Krugman has an excellent understanding of what the stakes are about in Wisconsin.
There are ideologues in this country that want their country back. It’s a country where capitol has the right to aggregate for economic power but workers don’t, where corporations have the rights of individual citizens but citizens have restricted civil rights, where the rich and powerful face no legal or economic penalty for their destructive actions but middle class workers are scapegoated for the audacity of wanting to enjoy a decent life.
I don’t want that country back. It’s ‘gone with the wind,’ as was said about another romanticized, fantastically imagined American society. Gone with the wind and good riddance.
I want my country to evolving into a better and better country as our system has encouraged and allowed over past centuries.
American exceptionalism, an exceptionalism that has inspired nations and societies around the world is about moving forward with hope and courage not looking backward with regret and longing.

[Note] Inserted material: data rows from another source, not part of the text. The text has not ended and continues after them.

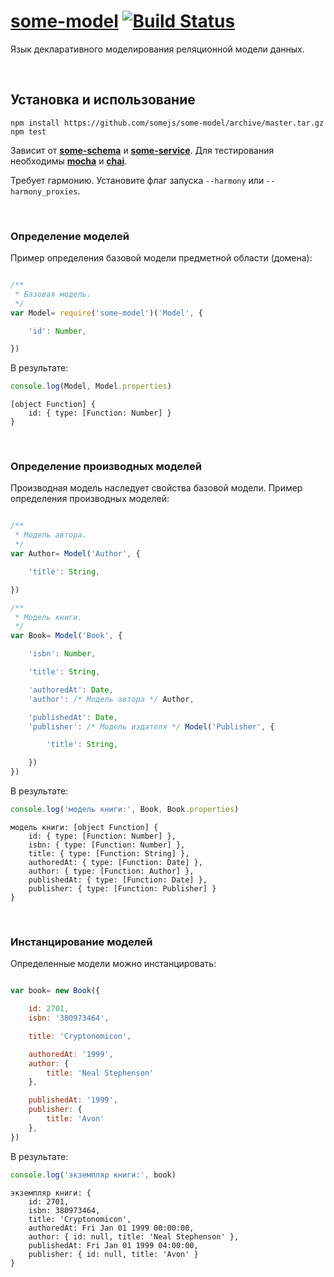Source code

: # [some-model](http://somejs.org/model) [![Build Status](https://secure.travis-ci.org/somejs/some-model.png)](http://travis-ci.org/somejs/some-model)

Язык декларативного моделирования реляционной модели данных.

 
## Установка и использование
```
npm install https://github.com/somejs/some-model/archive/master.tar.gz
npm test
```
Зависит от **[some-schema](https://github.com/somejs/some-schema)** и **[some-service](https://github.com/somejs/some-service)**. Для тестирования необходимы **[mocha]()** и **[chai]()**.

Требует гармонию. Установите флаг запуска ```--harmony``` или ```--harmony_proxies```.

 
### Определение моделей

Пример определения базовой модели предметной области (домена):
```js

/**
 * Базовая модель.
 */
var Model= require('some-model')('Model', {

    'id': Number,

})
```
В результате:
```js
console.log(Model, Model.properties)
```
```
[object Function] {
    id: { type: [Function: Number] }
}
```

 
### Определение производных моделей

Производная модель наследует свойства базовой модели. Пример определения производных моделей:
```js

/**
 * Модель автора.
 */
var Author= Model('Author', {

    'title': String,

})

/**
 * Модель книги.
 */
var Book= Model('Book', {

    'isbn': Number,

    'title': String,

    'authoredAt': Date,
    'author': /* Модель автора */ Author,

    'publishedAt': Date,
    'publisher': /* Модель издателя */ Model('Publisher', {

        'title': String,

    })
})
```
В результате:
```js
console.log('модель книги:', Book, Book.properties)
```
```
модель книги: [object Function] {
    id: { type: [Function: Number] },
    isbn: { type: [Function: Number] },
    title: { type: [Function: String] },
    authoredAt: { type: [Function: Date] },
    author: { type: [Function: Author] },
    publishedAt: { type: [Function: Date] },
    publisher: { type: [Function: Publisher] }
}
```

 
### Инстанцирование моделей

Определенные модели можно инстанцировать:
```js

var book= new Book({

    id: 2701,
    isbn: '380973464',

    title: 'Cryptonomicon',

    authoredAt: '1999',
    author: {
        title: 'Neal Stephenson'
    },

    publishedAt: '1999',
    publisher: {
        title: 'Avon'
    },
})
```
В результате:
```js
console.log('экземпляр книги:', book)
```
```
экземпляр книги: {
    id: 2701,
    isbn: 380973464,
    title: 'Cryptonomicon',
    authoredAt: Fri Jan 01 1999 00:00:00,
    author: { id: null, title: 'Neal Stephenson' },
    publishedAt: Fri Jan 01 1999 04:00:00,
    publisher: { id: null, title: 'Avon' }
}
```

Don’t lean forward…MOVE FORWARD.
Paste and go:
The bill that has inspired the demonstrations would strip away collective bargaining rights for many of the state’s workers, in effect busting public-employee unions. Tellingly, some workers — namely, those who tend to be Republican-leaning — are exempted from the ban; it’s as if Mr. Walker were flaunting the political nature of his actions.
Why bust the unions? As I said, it has nothing to do with helping Wisconsin deal with its current fiscal crisis. Nor is it likely to help the state’s budget prospects even in the long run: contrary to what you may have heard, public-sector workers in Wisconsin and elsewhere are paid somewhat less than private-sector workers with comparable qualifications, so there’s not much room for further pay squeezes.
So it’s not about the budget; it’s about the power.
In principle, every American citizen has an equal say in our political process. In practice, of course, some of us are more equal than others. Billionaires can field armies of lobbyists; they can finance think tanks that put the desired spin on policy issues; they can funnel cash to politicians with sympathetic views (as the Koch brothers did in the case of Mr. Walker). On paper, we’re a one-person-one-vote nation; in reality, we’re more than a bit of an oligarchy, in which a handful of wealthy people dominate.
Given this reality, it’s important to have institutions that can act as counterweights to the power of big money. And unions are among the most important of these institutions.
You don’t have to love unions, you don’t have to believe that their policy positions are always right, to recognize that they’re among the few influential players in our political system representing the interests of middle- and working-class Americans, as opposed to the wealthy. Indeed, if America has become more oligarchic and less democratic over the last 30 years — which it has — that’s to an important extent due to the decline of private-sector unions.
And now Mr. Walker and his backers are trying to get rid of public-sector unions, too.